- [WHAT TO WORK ON]: Since the pictures are not wanted, reproduce only the rest of the records, exactly as given.
===
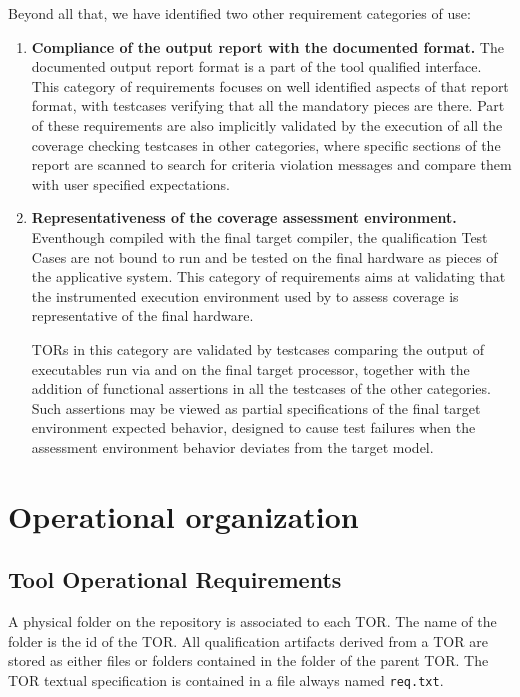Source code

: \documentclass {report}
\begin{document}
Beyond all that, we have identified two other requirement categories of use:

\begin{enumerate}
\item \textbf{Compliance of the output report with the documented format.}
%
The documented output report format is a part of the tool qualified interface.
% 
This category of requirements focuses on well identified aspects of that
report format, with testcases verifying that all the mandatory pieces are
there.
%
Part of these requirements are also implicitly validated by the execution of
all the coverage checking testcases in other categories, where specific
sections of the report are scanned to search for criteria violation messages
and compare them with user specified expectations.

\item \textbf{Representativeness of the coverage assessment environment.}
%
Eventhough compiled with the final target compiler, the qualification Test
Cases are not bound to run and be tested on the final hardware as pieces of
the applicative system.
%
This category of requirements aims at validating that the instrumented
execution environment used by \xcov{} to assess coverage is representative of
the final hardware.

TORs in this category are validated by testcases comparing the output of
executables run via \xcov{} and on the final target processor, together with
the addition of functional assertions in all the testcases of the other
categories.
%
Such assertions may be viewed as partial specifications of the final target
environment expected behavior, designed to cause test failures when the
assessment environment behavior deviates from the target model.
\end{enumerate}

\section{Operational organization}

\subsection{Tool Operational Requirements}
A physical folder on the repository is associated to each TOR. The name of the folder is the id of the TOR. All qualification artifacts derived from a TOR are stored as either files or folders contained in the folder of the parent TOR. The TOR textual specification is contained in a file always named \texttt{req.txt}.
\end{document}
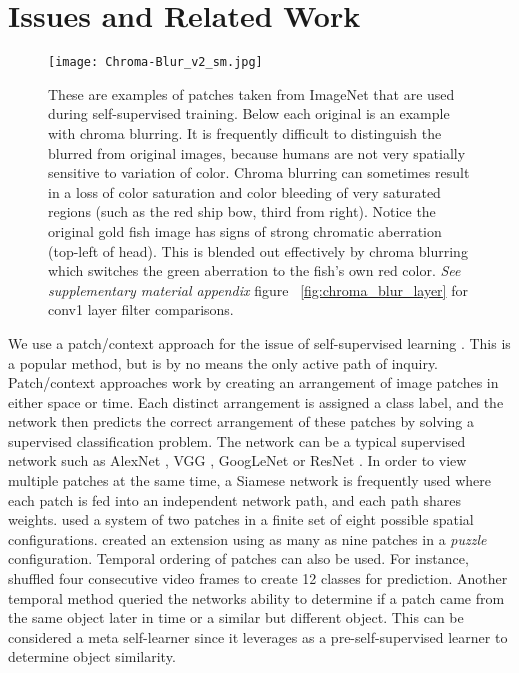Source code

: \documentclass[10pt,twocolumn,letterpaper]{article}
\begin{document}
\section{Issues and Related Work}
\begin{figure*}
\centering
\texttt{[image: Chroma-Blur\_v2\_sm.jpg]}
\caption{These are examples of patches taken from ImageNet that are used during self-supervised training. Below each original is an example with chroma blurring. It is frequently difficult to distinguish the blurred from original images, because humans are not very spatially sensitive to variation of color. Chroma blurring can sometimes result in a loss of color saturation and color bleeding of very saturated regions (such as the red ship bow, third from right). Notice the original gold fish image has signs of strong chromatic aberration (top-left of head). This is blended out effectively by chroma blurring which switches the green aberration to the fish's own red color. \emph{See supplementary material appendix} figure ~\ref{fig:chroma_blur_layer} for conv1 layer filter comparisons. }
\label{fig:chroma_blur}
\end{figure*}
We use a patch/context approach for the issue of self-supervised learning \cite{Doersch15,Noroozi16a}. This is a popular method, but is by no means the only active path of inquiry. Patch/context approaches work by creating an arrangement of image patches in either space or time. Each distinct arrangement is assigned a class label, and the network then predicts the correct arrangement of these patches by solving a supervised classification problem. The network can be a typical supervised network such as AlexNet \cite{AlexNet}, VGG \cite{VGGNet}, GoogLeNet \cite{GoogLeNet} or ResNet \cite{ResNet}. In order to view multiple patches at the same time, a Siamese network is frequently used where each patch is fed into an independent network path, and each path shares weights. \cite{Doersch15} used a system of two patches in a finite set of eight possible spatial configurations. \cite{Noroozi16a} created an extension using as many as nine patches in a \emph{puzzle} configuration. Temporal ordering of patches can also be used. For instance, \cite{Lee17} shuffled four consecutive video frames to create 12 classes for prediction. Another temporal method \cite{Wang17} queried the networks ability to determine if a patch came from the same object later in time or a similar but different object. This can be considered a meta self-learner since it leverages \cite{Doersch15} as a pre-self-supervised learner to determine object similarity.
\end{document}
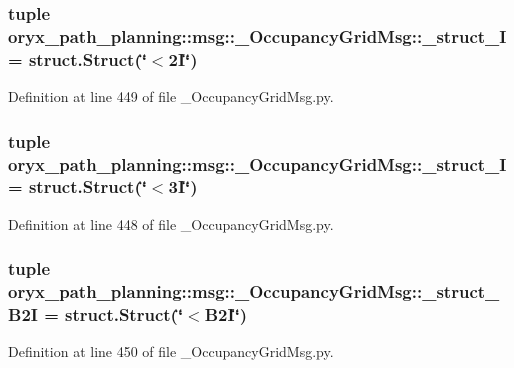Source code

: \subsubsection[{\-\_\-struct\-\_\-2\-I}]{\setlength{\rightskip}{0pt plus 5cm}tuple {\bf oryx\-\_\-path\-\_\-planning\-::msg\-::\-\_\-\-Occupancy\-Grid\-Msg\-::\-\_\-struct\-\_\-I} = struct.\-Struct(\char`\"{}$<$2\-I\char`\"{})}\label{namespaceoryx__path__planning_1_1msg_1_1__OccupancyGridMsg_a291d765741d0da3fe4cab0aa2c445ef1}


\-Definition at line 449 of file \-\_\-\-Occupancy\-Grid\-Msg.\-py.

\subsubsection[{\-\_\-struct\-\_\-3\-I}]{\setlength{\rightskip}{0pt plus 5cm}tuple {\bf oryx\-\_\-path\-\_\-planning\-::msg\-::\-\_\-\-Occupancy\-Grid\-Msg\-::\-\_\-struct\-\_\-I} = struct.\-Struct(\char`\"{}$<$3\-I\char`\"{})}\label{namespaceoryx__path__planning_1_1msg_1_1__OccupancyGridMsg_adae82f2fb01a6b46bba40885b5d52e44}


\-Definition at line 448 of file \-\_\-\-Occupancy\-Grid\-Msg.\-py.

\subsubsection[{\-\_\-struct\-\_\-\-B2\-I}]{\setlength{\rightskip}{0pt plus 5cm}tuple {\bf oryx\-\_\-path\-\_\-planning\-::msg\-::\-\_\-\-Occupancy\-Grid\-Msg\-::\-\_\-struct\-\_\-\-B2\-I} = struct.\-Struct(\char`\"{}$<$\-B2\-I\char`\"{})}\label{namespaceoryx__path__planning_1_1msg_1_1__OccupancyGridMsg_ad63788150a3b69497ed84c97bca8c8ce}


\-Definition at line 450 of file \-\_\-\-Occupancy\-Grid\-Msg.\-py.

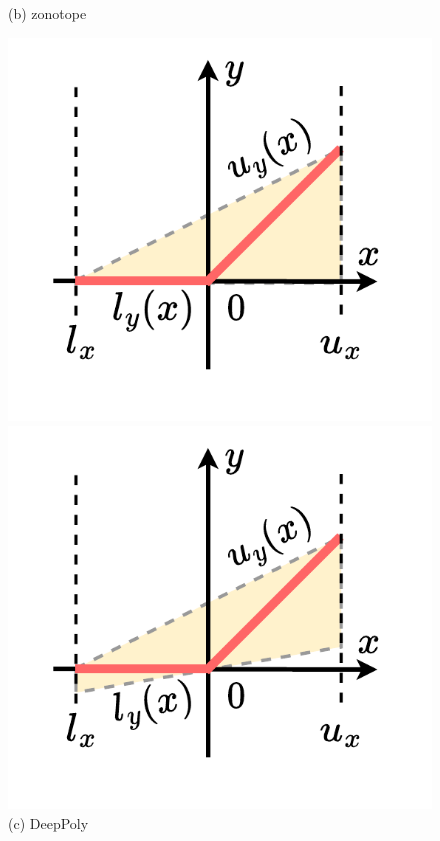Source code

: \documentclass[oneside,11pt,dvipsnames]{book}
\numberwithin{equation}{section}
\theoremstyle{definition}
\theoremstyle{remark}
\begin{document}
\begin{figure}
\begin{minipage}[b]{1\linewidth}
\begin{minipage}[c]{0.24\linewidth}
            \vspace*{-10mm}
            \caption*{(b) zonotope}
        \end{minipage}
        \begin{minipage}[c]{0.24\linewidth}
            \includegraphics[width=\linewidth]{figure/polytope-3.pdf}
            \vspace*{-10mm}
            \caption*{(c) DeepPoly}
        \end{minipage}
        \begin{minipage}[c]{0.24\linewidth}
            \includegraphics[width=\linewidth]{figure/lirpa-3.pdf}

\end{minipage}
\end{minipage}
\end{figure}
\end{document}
===
- [EXERCISE RESPONSE]:
Source code

: \documentclass {report}
\begin{document}
Beyond all that, we have identified two other requirement categories of use:

\begin{enumerate}
\item \textbf{Compliance of the output report with the documented format.}
%
The documented output report format is a part of the tool qualified interface.
% 
This category of requirements focuses on well identified aspects of that
report format, with testcases verifying that all the mandatory pieces are
there.
%
Part of these requirements are also implicitly validated by the execution of
all the coverage checking testcases in other categories, where specific
sections of the report are scanned to search for criteria violation messages
and compare them with user specified expectations.

\item \textbf{Representativeness of the coverage assessment environment.}
%
Eventhough compiled with the final target compiler, the qualification Test
Cases are not bound to run and be tested on the final hardware as pieces of
the applicative system.
%
This category of requirements aims at validating that the instrumented
execution environment used by \xcov{} to assess coverage is representative of
the final hardware.

TORs in this category are validated by testcases comparing the output of
executables run via \xcov{} and on the final target processor, together with
the addition of functional assertions in all the testcases of the other
categories.
%
Such assertions may be viewed as partial specifications of the final target
environment expected behavior, designed to cause test failures when the
assessment environment behavior deviates from the target model.
\end{enumerate}

\section{Operational organization}

\subsection{Tool Operational Requirements}
A physical folder on the repository is associated to each TOR. The name of the folder is the id of the TOR. All qualification artifacts derived from a TOR are stored as either files or folders contained in the folder of the parent TOR. The TOR textual specification is contained in a file always named \texttt{req.txt}.
\end{document}
Source code

: \documentclass[10pt,twocolumn,letterpaper]{article}
\begin{document}
\section{Issues and Related Work}
\begin{figure*}
\centering
\texttt{[image: Chroma-Blur\_v2\_sm.jpg]}
\caption{These are examples of patches taken from ImageNet that are used during self-supervised training. Below each original is an example with chroma blurring. It is frequently difficult to distinguish the blurred from original images, because humans are not very spatially sensitive to variation of color. Chroma blurring can sometimes result in a loss of color saturation and color bleeding of very saturated regions (such as the red ship bow, third from right). Notice the original gold fish image has signs of strong chromatic aberration (top-left of head). This is blended out effectively by chroma blurring which switches the green aberration to the fish's own red color. \emph{See supplementary material appendix} figure ~\ref{fig:chroma_blur_layer} for conv1 layer filter comparisons. }
\label{fig:chroma_blur}
\end{figure*}
We use a patch/context approach for the issue of self-supervised learning \cite{Doersch15,Noroozi16a}. This is a popular method, but is by no means the only active path of inquiry. Patch/context approaches work by creating an arrangement of image patches in either space or time. Each distinct arrangement is assigned a class label, and the network then predicts the correct arrangement of these patches by solving a supervised classification problem. The network can be a typical supervised network such as AlexNet \cite{AlexNet}, VGG \cite{VGGNet}, GoogLeNet \cite{GoogLeNet} or ResNet \cite{ResNet}. In order to view multiple patches at the same time, a Siamese network is frequently used where each patch is fed into an independent network path, and each path shares weights. \cite{Doersch15} used a system of two patches in a finite set of eight possible spatial configurations. \cite{Noroozi16a} created an extension using as many as nine patches in a \emph{puzzle} configuration. Temporal ordering of patches can also be used. For instance, \cite{Lee17} shuffled four consecutive video frames to create 12 classes for prediction. Another temporal method \cite{Wang17} queried the networks ability to determine if a patch came from the same object later in time or a similar but different object. This can be considered a meta self-learner since it leverages \cite{Doersch15} as a pre-self-supervised learner to determine object similarity.
\end{document}
Source code

: \subsubsection[{\-\_\-struct\-\_\-2\-I}]{\setlength{\rightskip}{0pt plus 5cm}tuple {\bf oryx\-\_\-path\-\_\-planning\-::msg\-::\-\_\-\-Occupancy\-Grid\-Msg\-::\-\_\-struct\-\_\-I} = struct.\-Struct(\char`\"{}$<$2\-I\char`\"{})}\label{namespaceoryx__path__planning_1_1msg_1_1__OccupancyGridMsg_a291d765741d0da3fe4cab0aa2c445ef1}


\-Definition at line 449 of file \-\_\-\-Occupancy\-Grid\-Msg.\-py.

\subsubsection[{\-\_\-struct\-\_\-3\-I}]{\setlength{\rightskip}{0pt plus 5cm}tuple {\bf oryx\-\_\-path\-\_\-planning\-::msg\-::\-\_\-\-Occupancy\-Grid\-Msg\-::\-\_\-struct\-\_\-I} = struct.\-Struct(\char`\"{}$<$3\-I\char`\"{})}\label{namespaceoryx__path__planning_1_1msg_1_1__OccupancyGridMsg_adae82f2fb01a6b46bba40885b5d52e44}


\-Definition at line 448 of file \-\_\-\-Occupancy\-Grid\-Msg.\-py.

\subsubsection[{\-\_\-struct\-\_\-\-B2\-I}]{\setlength{\rightskip}{0pt plus 5cm}tuple {\bf oryx\-\_\-path\-\_\-planning\-::msg\-::\-\_\-\-Occupancy\-Grid\-Msg\-::\-\_\-struct\-\_\-\-B2\-I} = struct.\-Struct(\char`\"{}$<$\-B2\-I\char`\"{})}\label{namespaceoryx__path__planning_1_1msg_1_1__OccupancyGridMsg_ad63788150a3b69497ed84c97bca8c8ce}


\-Definition at line 450 of file \-\_\-\-Occupancy\-Grid\-Msg.\-py.

Source code

: \documentclass[oneside,11pt,dvipsnames]{book}
\numberwithin{equation}{section}
\theoremstyle{definition}
\theoremstyle{remark}
\begin{document}
\begin{figure}
\begin{minipage}[b]{1\linewidth}
\begin{minipage}[c]{0.24\linewidth}
            \vspace*{-10mm}
            \caption*{(b) zonotope}
        \end{minipage}
        \begin{minipage}[c]{0.24\linewidth}
            \includegraphics[width=\linewidth]{figure/polytope-3.pdf}
            \vspace*{-10mm}
            \caption*{(c) DeepPoly}
        \end{minipage}
        \begin{minipage}[c]{0.24\linewidth}
            \includegraphics[width=\linewidth]{figure/lirpa-3.pdf}

\end{minipage}
\end{minipage}
\end{figure}
\end{document}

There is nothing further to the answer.